Researchers Kohki Horie, Keiichiro Toda, Takuma Nakamura, and Takuro Ideguchi at the University of Tokyo have created a microscope capable of detecting signals across an intensity range fourteen times broader than that of standard instruments. The system also works label-free, meaning it does not rely on added dyes. This gentle approach allows cells to remain unharmed during long-term imaging, which could benefit testing and quality control in pharmaceutical and biotechnology settings. The study appears in Nature Communications.
Microscopes have driven scientific progress since the 16th century, but major improvements have often required increasingly specialized tools. As techniques became more advanced, they also faced tradeoffs in what they could measure. Quantitative phase microscopy (QPM) uses forward-scattered light to visualize structures at the microscale (in this study, over 100 nanometers), which makes it useful for capturing still images of complex cell features. However, QPM cannot detect very small particles. Interferometric scattering (iSCAT) microscopy works differently by capturing back-scattered light and can detect structures as tiny as single proteins. While iSCAT enables researchers to "track" individual particles and observe rapid changes inside cells, it lacks the wider view offered by QPM.

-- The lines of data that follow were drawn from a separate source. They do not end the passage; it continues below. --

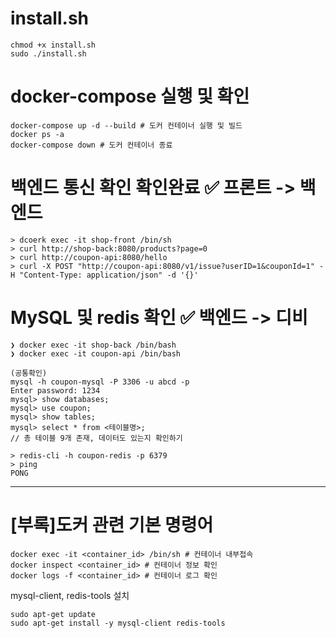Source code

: # install.sh 
```
chmod +x install.sh
sudo ./install.sh
```

# docker-compose 실행 및 확인
```
docker-compose up -d --build # 도커 컨테이너 실행 및 빌드 
docker ps -a
docker-compose down # 도커 컨테이너 종료
```

# 백엔드 통신 확인 확인완료 ✅ 프론트 -> 백엔드
``` 
> dcoerk exec -it shop-front /bin/sh 
> curl http://shop-back:8080/products?page=0 
> curl http://coupon-api:8080/hello  
> curl -X POST "http://coupon-api:8080/v1/issue?userID=1&couponId=1" -H "Content-Type: application/json" -d '{}' 
```

# MySQL 및 redis 확인 ✅ 백엔드 -> 디비 
```
❯ docker exec -it shop-back /bin/bash
❯ docker exec -it coupon-api /bin/bash

(공통확인)
mysql -h coupon-mysql -P 3306 -u abcd -p
Enter password: 1234
mysql> show databases;
mysql> use coupon;
mysql> show tables;
mysql> select * from <테이블명>; 
// 총 테이블 9개 존재, 데이터도 있는지 확인하기 

> redis-cli -h coupon-redis -p 6379
> ping
PONG
```



----
# [부록]도커 관련 기본 명령어
```
docker exec -it <container_id> /bin/sh # 컨테이너 내부접속
docker inspect <container_id> # 컨테이너 정보 확인
docker logs -f <container_id> # 컨테이너 로그 확인  
```

mysql-client, redis-tools 설치
```
sudo apt-get update
sudo apt-get install -y mysql-client redis-tools
```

Capturing Two Directions of Light at Once
"I would like to understand dynamic processes inside living cells using non-invasive methods," says Horie, one of the first authors.
Motivated by this goal, the team examined whether collecting light from both directions at the same time could bridge the gap and reveal activity across a broad range of sizes and motions in a single image. To explore the idea and confirm that their microscope performed as expected, they observed how cells behaved during cell death. In one experiment, they captured an image that contained information from both forward- and backward-traveling light.
Separating Overlapping Signals
"Our biggest challenge," Toda, another first author, explains, "was cleanly separating two kinds of signals from a single image while keeping noise low and avoiding mixing between them."
The researchers succeeded in identifying the movement of larger cell structures (micro) as well as much smaller particles (nano). By comparing the patterns in forward- and back-scattered light, they could estimate each particle's size and its refractive index, which describes how strongly light bends or scatters when it passes through a material.
Future Applications for Smaller Particles
"We plan to study even smaller particles," Toda says, already thinking about future research, "such as exosomes and viruses, and to estimate their size and refractive index in different samples. We also want to reveal how living cells move toward death by controlling their state and double-checking our results with other techniques."